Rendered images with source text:
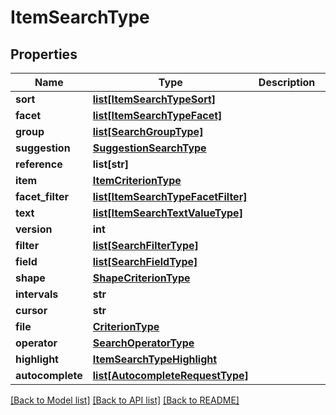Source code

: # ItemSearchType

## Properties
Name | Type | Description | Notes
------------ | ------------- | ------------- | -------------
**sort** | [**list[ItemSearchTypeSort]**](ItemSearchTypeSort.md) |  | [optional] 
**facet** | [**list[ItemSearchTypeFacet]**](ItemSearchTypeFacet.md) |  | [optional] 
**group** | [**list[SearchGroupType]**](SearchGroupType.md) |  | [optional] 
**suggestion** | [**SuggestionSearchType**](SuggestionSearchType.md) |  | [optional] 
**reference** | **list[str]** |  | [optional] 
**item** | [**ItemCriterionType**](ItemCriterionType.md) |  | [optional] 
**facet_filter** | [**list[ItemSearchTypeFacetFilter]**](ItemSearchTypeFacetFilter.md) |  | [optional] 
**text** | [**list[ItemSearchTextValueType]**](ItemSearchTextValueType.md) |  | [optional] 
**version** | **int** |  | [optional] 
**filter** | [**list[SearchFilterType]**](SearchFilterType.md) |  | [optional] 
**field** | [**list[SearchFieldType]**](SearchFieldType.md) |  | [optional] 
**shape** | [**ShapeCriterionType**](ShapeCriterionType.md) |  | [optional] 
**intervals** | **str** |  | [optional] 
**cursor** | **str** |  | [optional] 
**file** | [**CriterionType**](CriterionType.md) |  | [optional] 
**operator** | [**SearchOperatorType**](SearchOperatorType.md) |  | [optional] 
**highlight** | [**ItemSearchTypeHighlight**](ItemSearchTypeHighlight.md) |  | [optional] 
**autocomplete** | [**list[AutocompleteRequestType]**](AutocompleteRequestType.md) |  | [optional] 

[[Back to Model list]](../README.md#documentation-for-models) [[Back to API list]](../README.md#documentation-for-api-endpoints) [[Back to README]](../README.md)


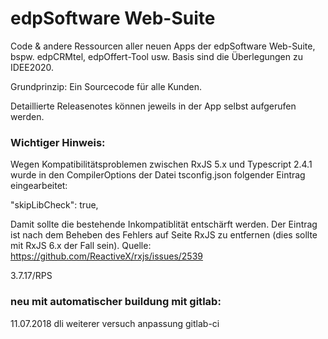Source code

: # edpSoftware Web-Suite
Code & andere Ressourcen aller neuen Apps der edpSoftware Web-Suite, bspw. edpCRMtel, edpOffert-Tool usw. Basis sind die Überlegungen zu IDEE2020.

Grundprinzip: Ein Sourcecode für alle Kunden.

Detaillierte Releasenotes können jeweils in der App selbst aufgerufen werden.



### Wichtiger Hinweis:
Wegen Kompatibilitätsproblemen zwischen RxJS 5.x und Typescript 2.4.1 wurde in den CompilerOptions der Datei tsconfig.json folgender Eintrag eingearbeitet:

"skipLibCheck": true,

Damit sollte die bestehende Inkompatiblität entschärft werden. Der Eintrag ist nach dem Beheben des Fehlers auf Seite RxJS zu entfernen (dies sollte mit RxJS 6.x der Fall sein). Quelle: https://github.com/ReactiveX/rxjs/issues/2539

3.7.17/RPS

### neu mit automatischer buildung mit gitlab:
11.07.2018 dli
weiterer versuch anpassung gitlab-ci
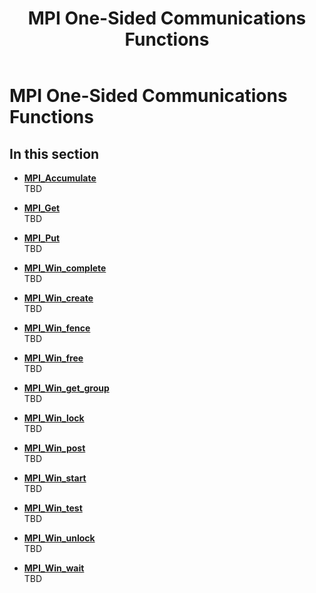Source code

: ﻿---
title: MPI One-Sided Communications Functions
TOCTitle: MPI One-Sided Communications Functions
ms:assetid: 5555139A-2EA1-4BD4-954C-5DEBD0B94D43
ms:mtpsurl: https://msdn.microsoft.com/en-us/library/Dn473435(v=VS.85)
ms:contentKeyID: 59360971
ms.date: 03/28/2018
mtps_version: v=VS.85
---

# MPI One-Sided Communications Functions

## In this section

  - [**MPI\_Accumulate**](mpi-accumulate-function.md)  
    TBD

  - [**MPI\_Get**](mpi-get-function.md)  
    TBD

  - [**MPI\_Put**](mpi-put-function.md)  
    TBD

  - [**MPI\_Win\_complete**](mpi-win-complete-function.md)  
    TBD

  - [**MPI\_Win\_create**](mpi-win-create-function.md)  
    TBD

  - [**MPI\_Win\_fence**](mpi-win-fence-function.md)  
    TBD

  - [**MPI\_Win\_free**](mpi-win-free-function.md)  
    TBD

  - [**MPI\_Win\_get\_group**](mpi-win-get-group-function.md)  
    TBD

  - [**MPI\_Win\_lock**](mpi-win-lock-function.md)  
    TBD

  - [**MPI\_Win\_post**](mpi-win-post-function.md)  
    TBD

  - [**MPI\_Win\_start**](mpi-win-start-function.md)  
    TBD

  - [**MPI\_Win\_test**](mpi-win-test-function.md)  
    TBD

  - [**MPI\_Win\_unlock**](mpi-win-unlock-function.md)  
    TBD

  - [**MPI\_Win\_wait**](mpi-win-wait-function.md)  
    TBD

[Work instructions]:
Please retype the records above exactly, excluding every picture.

[Result for this exercise]:
Source code

: # ItemSearchType

## Properties
Name | Type | Description | Notes
------------ | ------------- | ------------- | -------------
**sort** | [**list[ItemSearchTypeSort]**](ItemSearchTypeSort.md) |  | [optional] 
**facet** | [**list[ItemSearchTypeFacet]**](ItemSearchTypeFacet.md) |  | [optional] 
**group** | [**list[SearchGroupType]**](SearchGroupType.md) |  | [optional] 
**suggestion** | [**SuggestionSearchType**](SuggestionSearchType.md) |  | [optional] 
**reference** | **list[str]** |  | [optional] 
**item** | [**ItemCriterionType**](ItemCriterionType.md) |  | [optional] 
**facet_filter** | [**list[ItemSearchTypeFacetFilter]**](ItemSearchTypeFacetFilter.md) |  | [optional] 
**text** | [**list[ItemSearchTextValueType]**](ItemSearchTextValueType.md) |  | [optional] 
**version** | **int** |  | [optional] 
**filter** | [**list[SearchFilterType]**](SearchFilterType.md) |  | [optional] 
**field** | [**list[SearchFieldType]**](SearchFieldType.md) |  | [optional] 
**shape** | [**ShapeCriterionType**](ShapeCriterionType.md) |  | [optional] 
**intervals** | **str** |  | [optional] 
**cursor** | **str** |  | [optional] 
**file** | [**CriterionType**](CriterionType.md) |  | [optional] 
**operator** | [**SearchOperatorType**](SearchOperatorType.md) |  | [optional] 
**highlight** | [**ItemSearchTypeHighlight**](ItemSearchTypeHighlight.md) |  | [optional] 
**autocomplete** | [**list[AutocompleteRequestType]**](AutocompleteRequestType.md) |  | [optional] 

[[Back to Model list]](../README.md#documentation-for-models) [[Back to API list]](../README.md#documentation-for-api-endpoints) [[Back to README]](../README.md)


Source code

: # edpSoftware Web-Suite
Code & andere Ressourcen aller neuen Apps der edpSoftware Web-Suite, bspw. edpCRMtel, edpOffert-Tool usw. Basis sind die Überlegungen zu IDEE2020.

Grundprinzip: Ein Sourcecode für alle Kunden.

Detaillierte Releasenotes können jeweils in der App selbst aufgerufen werden.



### Wichtiger Hinweis:
Wegen Kompatibilitätsproblemen zwischen RxJS 5.x und Typescript 2.4.1 wurde in den CompilerOptions der Datei tsconfig.json folgender Eintrag eingearbeitet:

"skipLibCheck": true,

Damit sollte die bestehende Inkompatiblität entschärft werden. Der Eintrag ist nach dem Beheben des Fehlers auf Seite RxJS zu entfernen (dies sollte mit RxJS 6.x der Fall sein). Quelle: https://github.com/ReactiveX/rxjs/issues/2539

3.7.17/RPS

### neu mit automatischer buildung mit gitlab:
11.07.2018 dli
weiterer versuch anpassung gitlab-ci
Source code

: ﻿---
title: MPI One-Sided Communications Functions
TOCTitle: MPI One-Sided Communications Functions
ms:assetid: 5555139A-2EA1-4BD4-954C-5DEBD0B94D43
ms:mtpsurl: https://msdn.microsoft.com/en-us/library/Dn473435(v=VS.85)
ms:contentKeyID: 59360971
ms.date: 03/28/2018
mtps_version: v=VS.85
---

# MPI One-Sided Communications Functions

## In this section

  - [**MPI\_Accumulate**](mpi-accumulate-function.md)  
    TBD

  - [**MPI\_Get**](mpi-get-function.md)  
    TBD

  - [**MPI\_Put**](mpi-put-function.md)  
    TBD

  - [**MPI\_Win\_complete**](mpi-win-complete-function.md)  
    TBD

  - [**MPI\_Win\_create**](mpi-win-create-function.md)  
    TBD

  - [**MPI\_Win\_fence**](mpi-win-fence-function.md)  
    TBD

  - [**MPI\_Win\_free**](mpi-win-free-function.md)  
    TBD

  - [**MPI\_Win\_get\_group**](mpi-win-get-group-function.md)  
    TBD

  - [**MPI\_Win\_lock**](mpi-win-lock-function.md)  
    TBD

  - [**MPI\_Win\_post**](mpi-win-post-function.md)  
    TBD

  - [**MPI\_Win\_start**](mpi-win-start-function.md)  
    TBD

  - [**MPI\_Win\_test**](mpi-win-test-function.md)  
    TBD

  - [**MPI\_Win\_unlock**](mpi-win-unlock-function.md)  
    TBD

  - [**MPI\_Win\_wait**](mpi-win-wait-function.md)  
    TBD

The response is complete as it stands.